Treangen lab collaborates with NASA to analyze data from 59 astronauts, Twin Study


Astronauts appear to age faster in space, but understanding why could mitigate the effects for future long-distance travelers.

That is the simple conclusion of a study on years’ worth of data from astronauts and animals collected by NASA’s GeneLab and shared with an international team of researchers, including the Rice University lab of computer scientist Todd Treangen.

The experience of identical twin astronauts Mark and Scott Kelly was the basis for NASA’s Twins Study, which followed them for the year Scott spent at the International Space Station. Data from the study showed humans appear to age faster in space.

Treangen and his team were part of a multidisciplinary project that discovered mitochondrial dysfunction as a common thread among health issues for astronauts on long missions.

The health issues they found are similar to geriatric stress, including bone and muscle mass loss, central nervous system issues, immune dysfunction, cardiovascular health risks and heart and liver problems.

The findings by the NASA lab, part of its Space Biosciences Division at Ames Research Center, appear in the current issue of Cell.

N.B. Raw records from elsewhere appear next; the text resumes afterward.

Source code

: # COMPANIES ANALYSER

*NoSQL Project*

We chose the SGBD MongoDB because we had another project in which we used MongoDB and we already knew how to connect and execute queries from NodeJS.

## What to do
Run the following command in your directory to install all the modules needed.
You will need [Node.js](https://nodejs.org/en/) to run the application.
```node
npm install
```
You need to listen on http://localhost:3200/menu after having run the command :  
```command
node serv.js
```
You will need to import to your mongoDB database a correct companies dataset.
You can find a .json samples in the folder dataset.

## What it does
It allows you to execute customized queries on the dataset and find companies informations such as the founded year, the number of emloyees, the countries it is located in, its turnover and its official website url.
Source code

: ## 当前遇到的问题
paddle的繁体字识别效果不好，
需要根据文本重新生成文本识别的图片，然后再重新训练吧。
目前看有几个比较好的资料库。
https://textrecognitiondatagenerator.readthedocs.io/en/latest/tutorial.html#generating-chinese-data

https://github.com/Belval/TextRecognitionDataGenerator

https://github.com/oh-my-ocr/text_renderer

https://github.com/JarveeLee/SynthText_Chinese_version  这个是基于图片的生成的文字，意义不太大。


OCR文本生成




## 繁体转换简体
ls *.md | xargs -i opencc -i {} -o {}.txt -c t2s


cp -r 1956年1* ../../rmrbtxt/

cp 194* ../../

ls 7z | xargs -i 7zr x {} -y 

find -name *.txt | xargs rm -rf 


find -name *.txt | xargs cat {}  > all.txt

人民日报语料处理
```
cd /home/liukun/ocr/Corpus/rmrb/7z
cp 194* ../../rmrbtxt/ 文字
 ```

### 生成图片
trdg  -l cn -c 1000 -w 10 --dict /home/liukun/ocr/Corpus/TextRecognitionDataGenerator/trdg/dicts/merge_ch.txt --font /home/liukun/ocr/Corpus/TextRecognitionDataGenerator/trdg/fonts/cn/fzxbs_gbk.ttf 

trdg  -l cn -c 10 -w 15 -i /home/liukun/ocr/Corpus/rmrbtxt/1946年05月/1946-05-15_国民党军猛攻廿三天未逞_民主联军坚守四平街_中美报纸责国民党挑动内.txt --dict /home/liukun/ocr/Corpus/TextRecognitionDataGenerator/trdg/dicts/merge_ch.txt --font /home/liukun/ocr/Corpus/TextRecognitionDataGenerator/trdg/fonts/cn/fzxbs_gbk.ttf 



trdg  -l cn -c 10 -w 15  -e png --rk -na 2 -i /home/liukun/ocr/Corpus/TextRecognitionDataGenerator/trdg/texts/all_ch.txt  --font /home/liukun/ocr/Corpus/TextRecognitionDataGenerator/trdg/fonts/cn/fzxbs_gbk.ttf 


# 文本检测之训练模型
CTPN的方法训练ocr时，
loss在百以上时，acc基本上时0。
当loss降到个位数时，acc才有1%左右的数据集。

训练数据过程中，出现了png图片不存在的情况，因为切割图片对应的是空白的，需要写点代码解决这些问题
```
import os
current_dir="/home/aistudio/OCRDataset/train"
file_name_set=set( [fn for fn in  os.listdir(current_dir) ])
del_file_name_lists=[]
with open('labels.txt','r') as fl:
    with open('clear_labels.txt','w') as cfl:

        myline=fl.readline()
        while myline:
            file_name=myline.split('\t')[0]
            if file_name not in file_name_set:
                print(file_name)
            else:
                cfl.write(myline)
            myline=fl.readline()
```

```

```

“This opportunity arose from our group’s involvement in the NASA GeneLab Multi-Omics working group led by Afshin Beheshti,” said Treangen, an assistant professor of computer science. “Our team describes how the impact of spaceflight on human health can be better understood by integrating a wide range of different types of ‘omics’ data.”

Leo Elworth
Nick Sapoval
Todd Treangen

Omics” refers to the set of disciplines that include genomics, proteomics, epigenomics and metabolomics. For this study, researchers involved with GeneLab’s Analysis Working Groups looked for changes in tissues and cells that occur due to the combined effects of space radiation and microgravity.

The researchers drew upon biomedical profiles of 59 astronauts, as well as reports from the International Space Station (ISS) and the NASA Twin Study, to analyze the body’s responses to spaceflight.

The Twins Study, which followed identical twins Scott and Mark Kelly over the year the former spent at the ISS, confirmed several of the principal findings. Evidence of altered mitochondrial function and DNA damage were found in urine and blood metabolic data. These, according to the paper, showed mitochondrial stress is a “consistent phenotype of spaceflight.”

As NASA and its international partners plan future missions, exposure to space radiation and microgravity are primary hazards to astronauts’ health. By identifying the mitochondrial issues as the cause of many risks, astronauts can take such countermeasures as drug treatments.

“This work is crucial for our understanding of the impacts of spaceflight on biological organisms,” said Nick Sapoval, a graduate student in the Treangen lab and part of the team that included postdoctoral researcher Leo Elworth. “Understanding the risks might eventually enable more long-term exploration of space.”